第3話
「もう! 帰っていたなら声を掛けてよ!」
「ごめん。寝てたから声を掛けそびれて……昨日は帰れなくてごめんね」
「いつ帰ってきたの?」
「明け方近くかな。片付けと仕込みをしていたら終電に間に合わなくて、店で寝させてもらった」
「タクシーを呼ばなかったの?」
「タクシー? ああ、バスみたいにお金を払うと乗せてくれる車だっけ。歩いて帰ることしか頭に無かったよ」
いつの間にかジェダの足元に擦り寄ってきた小雪の声で我に帰る。
「そうだ。小雪のごはん……」
「俺がやっておいた。もうすぐ俺たちの朝食も完成するから」
「明け方に帰ってきたなら、まだ寝足りないんじゃない? 私が代わるよ」
「あっちの世界では、仕事で寝られない日なんて普通にあったから大丈夫。それより、先に顔を洗っておいで」
ジェダの言葉に甘えて洗面所で洗顔して戻ってくる頃には、リビングのテーブルには朝食が並んで、サラダを狙う小雪をジェダが追い払っているところだった。
「冷めない内に食べて。コーヒーを淹れてくるから」
「それなら私が……」
「いいから、コトは座って」
コーヒーを淹れにジェダがキッチンに向かったのに対して、小雪は日当たりが良い窓際に行くとお腹を見せながら床に寝そべる。

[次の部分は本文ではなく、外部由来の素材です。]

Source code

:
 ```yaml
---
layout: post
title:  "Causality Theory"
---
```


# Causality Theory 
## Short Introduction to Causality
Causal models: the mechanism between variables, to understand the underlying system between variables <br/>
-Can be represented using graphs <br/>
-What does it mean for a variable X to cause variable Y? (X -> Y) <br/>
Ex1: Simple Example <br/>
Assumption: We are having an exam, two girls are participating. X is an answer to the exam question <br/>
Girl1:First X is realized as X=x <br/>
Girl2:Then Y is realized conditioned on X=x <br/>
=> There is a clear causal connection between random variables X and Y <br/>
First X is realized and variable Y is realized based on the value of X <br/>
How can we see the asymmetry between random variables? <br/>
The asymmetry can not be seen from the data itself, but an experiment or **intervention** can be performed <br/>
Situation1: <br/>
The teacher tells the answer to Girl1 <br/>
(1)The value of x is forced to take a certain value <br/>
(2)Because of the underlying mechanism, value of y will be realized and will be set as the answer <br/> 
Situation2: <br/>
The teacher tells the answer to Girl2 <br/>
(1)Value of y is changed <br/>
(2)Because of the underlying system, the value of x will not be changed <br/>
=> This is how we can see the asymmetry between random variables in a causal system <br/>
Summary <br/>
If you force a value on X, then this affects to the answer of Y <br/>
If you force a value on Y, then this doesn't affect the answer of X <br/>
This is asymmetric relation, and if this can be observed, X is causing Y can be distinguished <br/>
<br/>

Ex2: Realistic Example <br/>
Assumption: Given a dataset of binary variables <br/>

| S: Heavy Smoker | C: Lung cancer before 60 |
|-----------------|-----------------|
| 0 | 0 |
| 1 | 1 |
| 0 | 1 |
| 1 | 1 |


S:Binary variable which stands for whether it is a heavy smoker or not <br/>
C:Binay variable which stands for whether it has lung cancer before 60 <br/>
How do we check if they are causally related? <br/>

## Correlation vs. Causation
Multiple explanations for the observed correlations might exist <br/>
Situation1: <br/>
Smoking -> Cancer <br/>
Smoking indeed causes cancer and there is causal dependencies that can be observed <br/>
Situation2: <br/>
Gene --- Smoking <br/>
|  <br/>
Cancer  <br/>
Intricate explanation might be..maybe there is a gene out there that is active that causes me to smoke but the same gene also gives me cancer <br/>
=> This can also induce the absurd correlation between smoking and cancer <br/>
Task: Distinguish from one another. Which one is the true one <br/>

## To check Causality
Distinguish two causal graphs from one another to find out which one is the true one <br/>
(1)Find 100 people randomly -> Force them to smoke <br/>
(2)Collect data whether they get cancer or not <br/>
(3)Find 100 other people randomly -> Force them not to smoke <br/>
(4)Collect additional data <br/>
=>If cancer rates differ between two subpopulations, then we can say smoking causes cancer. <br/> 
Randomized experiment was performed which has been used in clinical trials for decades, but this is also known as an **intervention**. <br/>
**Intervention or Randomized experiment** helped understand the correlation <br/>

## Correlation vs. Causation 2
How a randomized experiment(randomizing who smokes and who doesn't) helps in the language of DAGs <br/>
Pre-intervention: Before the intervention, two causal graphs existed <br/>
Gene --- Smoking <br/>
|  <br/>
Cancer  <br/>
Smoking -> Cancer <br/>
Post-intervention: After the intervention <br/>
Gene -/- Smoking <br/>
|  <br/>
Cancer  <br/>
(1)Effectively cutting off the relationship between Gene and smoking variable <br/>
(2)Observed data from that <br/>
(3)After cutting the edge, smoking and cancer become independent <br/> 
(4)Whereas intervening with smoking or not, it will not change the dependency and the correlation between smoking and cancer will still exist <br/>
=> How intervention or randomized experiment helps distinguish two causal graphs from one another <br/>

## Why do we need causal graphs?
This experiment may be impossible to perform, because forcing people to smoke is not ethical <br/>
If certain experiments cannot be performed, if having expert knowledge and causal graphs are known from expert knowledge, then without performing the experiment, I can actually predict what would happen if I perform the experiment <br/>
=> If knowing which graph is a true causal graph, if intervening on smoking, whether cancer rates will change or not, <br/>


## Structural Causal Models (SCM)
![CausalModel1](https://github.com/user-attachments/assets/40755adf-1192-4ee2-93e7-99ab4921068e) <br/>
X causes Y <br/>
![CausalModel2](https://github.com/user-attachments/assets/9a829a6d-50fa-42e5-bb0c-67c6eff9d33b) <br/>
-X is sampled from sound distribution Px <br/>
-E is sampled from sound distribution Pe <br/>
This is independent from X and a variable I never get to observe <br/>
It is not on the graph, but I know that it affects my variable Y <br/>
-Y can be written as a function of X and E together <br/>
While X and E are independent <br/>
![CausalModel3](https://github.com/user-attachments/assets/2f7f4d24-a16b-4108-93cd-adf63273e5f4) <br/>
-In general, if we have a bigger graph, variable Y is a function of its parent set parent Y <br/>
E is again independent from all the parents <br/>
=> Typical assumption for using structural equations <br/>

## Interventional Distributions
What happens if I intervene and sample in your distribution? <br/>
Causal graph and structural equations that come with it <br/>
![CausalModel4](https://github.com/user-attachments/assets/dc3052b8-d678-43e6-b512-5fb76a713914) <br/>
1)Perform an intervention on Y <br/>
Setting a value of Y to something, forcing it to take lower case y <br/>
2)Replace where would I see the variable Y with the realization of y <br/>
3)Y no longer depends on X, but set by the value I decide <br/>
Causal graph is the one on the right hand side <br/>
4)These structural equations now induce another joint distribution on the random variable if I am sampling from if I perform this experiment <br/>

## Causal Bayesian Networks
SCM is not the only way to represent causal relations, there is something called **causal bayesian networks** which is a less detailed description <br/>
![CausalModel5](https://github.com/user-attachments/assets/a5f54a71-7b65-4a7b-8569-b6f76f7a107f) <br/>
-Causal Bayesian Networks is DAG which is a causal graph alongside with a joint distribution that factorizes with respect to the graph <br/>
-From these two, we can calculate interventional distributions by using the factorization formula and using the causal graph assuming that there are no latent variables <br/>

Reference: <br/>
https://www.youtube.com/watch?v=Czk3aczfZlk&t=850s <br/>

小雪はジェダのことが好きだから、きっとサラダじゃなくてジェダに相手してもらいたかっただけだろうな……。
「そういえば」
小雪を眺めていると、二人分のコーヒーを手に戻ってきたジェダに話しかけられる。
「今年は行かないの? えっと、コミケ? 」
「うん。今年は申し込まなかったの。どうせ売れないし、無駄に在庫を増やすだけだから……」
「コト……」
エプロンを外したジェダが手を止めて見つめてくる。